Hybrid CTC-Attention Network-Based End-to-End Speech Recognition System for Korean Language
DOI:
https://doi.org/10.13052/jwe1540-9589.2126Keywords:
End-to-end speech recognition, Hybrid CTC-attention network, Korean speech recognitionAbstract
In this study, an automatic end-to-end speech recognition system based on hybrid CTC-attention network for Korean language is proposed. Deep neural network/hidden Markov model (DNN/HMM)-based speech recognition system has driven dramatic improvement in this area. However, it is difficult for non-experts to develop speech recognition for new applications. End-to-end approaches have simplified speech recognition system into a single-network architecture. These approaches can develop speech recognition system that does not require expert knowledge. In this paper, we propose hybrid CTC-attention network as end-to-end speech recognition model for Korean language. This model effectively utilizes a CTC objective function during attention model training. This approach improves the performance in terms of speech recognition accuracy as well as training speed.
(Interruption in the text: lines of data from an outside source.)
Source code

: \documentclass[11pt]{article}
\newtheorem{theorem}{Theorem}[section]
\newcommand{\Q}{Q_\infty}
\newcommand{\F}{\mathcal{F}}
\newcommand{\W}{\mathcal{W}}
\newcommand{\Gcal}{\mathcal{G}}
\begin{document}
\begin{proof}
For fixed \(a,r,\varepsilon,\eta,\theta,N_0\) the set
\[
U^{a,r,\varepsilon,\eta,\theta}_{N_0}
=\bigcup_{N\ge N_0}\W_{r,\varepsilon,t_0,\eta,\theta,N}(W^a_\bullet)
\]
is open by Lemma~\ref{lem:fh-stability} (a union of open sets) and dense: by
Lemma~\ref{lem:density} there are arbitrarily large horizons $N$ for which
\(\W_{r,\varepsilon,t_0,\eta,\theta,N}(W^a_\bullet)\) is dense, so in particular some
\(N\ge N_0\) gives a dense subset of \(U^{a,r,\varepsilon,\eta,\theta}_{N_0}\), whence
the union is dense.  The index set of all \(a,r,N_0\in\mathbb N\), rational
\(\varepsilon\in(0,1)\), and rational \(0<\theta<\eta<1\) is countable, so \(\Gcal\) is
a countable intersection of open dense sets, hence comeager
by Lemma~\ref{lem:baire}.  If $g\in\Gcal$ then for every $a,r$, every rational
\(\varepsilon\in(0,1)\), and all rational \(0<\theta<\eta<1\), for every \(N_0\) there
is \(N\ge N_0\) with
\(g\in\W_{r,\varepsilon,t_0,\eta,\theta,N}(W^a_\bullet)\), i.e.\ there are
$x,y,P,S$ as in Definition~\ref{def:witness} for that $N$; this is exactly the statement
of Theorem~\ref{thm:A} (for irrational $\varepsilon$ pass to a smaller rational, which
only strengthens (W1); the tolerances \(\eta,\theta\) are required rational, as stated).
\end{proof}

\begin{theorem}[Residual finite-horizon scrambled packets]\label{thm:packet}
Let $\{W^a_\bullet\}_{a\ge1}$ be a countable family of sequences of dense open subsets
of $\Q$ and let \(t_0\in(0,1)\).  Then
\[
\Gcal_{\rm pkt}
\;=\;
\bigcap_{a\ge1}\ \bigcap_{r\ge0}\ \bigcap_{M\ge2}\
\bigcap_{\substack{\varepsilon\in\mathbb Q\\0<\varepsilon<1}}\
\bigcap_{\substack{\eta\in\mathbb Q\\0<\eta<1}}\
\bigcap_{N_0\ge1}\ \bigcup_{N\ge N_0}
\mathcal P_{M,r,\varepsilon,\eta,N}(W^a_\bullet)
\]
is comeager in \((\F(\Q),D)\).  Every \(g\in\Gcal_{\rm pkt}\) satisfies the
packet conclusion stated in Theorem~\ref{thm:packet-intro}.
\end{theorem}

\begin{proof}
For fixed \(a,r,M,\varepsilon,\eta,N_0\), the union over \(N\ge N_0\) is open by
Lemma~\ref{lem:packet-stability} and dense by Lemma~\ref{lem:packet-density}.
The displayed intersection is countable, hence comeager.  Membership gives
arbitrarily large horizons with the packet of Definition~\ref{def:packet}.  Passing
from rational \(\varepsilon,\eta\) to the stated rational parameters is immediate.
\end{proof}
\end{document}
In most languages, end-to-end speech recognition uses characters as output labels. However, for Korean, character-based end-to-end speech recognition is not an efficient approach because Korean language has 11,172 possible numbers of characters. The number is relatively large compared to other languages. For example, English has 26 characters, and Japanese has 50 characters. To address this problem, we utilize Korean 49 graphemes as output labels. Experimental result shows 10.02% character error rate (CER) when 740 hours of Korean training data are used.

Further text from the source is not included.